The company also highlighted the competitive edge of its fleet, stating that its vessels, at approximately 10 years old, are still well-suited for current demand. Marco Polo Marine is positioning itself as an early participant in Asia’s burgeoning offshore wind sector, with its newly built Commissioning Service Operations Vessel (CSOV) designed to be future-ready. The CSOV features advanced green technology, including hybrid battery-based energy storage systems that reduce carbon emissions by up to 20%, and preparations for methanol fuel use to further lower its carbon footprint.

Update on Shipyard Utilisation and Expansion

Despite the reopening of Chinese shipyards, which initially reduced demand for ship repair services, Marco Polo Marine reported a strong recovery in this segment. Shipyard utilisation rates rose to 91% in FY2024, up from 84% in FY2023. The company justified its decision to expand capacity with the construction of Dry Dock 4, citing strong demand for its ship repair services.

Significant Increase in Wages Explained

Wages, salaries, and bonuses increased significantly from \$8.23 million in FY2023 to \$10.96 million in FY2024. The company attributed this to its expansion plans and performance-based bonuses tied to its strong FY2023 results, which saw a 48% increase in revenue and an 83% rise in adjusted profit after tax compared to FY2022. Despite a 3% decline in total revenue for FY2024, gross profit and adjusted net profit after tax rose by 6% and 4%, respectively.

One contributing factor to the revenue decline was the allocation of one dock exclusively to the construction of the CSOV. Since this is an internal project, no shipbuilding revenue was recognized, impacting overall revenue figures.

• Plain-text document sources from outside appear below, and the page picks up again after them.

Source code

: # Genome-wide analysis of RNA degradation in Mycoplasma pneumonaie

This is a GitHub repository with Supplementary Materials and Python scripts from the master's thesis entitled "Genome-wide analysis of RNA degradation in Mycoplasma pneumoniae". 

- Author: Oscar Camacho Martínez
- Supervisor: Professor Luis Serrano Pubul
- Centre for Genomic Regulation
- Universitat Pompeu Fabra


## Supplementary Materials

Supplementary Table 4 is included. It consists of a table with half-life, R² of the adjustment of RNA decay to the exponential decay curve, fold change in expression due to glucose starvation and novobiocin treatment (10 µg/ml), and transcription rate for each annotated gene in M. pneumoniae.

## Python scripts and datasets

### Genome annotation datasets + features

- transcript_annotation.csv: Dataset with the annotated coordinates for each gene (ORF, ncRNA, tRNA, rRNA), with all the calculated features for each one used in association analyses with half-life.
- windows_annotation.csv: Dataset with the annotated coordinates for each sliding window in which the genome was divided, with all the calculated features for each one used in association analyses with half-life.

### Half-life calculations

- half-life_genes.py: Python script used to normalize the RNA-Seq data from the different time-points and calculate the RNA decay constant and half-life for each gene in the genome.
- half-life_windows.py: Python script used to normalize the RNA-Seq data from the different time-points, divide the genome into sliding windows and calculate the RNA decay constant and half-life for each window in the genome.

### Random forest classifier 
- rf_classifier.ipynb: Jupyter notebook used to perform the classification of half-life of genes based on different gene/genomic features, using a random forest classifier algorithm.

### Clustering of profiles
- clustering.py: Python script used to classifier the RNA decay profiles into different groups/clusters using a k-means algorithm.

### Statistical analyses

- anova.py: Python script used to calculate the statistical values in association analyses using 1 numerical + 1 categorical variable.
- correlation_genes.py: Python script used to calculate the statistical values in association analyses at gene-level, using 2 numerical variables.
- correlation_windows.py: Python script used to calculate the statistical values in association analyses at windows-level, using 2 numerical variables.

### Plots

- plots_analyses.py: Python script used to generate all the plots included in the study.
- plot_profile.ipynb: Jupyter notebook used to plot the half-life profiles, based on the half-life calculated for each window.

CSOV Project Delays and Financial Updates

The completion timeline for Marco Polo Marine’s 83-meter-long CSOV has been delayed from its initial Q1 2024 schedule to the first half of 2025, with the vessel now expected to be operational by February 2025. The delay was attributed to a shortage of skilled labor and compliance with unique passenger class requirements for reflagging to Taiwan. Despite these challenges, the CSOV remains within its initial budget of US\$60 million.

Marco Polo Marine noted that charter rates for CSOVs have been rising since December 2022, with consistently high utilization rates, suggesting a promising market outlook.

Financial Discrepancy and Strengthened Controls

The company addressed a material reclassification difference of \$6.5 million in its audited financial statements, citing an “arithmetic discrepancy” related to the overstatement of the Group’s non-controlling interest balance. To prevent future discrepancies, Marco Polo Marine plans to strengthen internal controls, provide regular staff training, automate processes, and enhance its collaboration with external auditors.

Disclaimer: This article is based on information provided in Marco Polo Marine Ltd’s responses to SIAS queries and is intended for informational purposes only. It does not constitute financial advice or a recommendation to buy or sell securities. Investors should perform their own due diligence before making any investment decisions.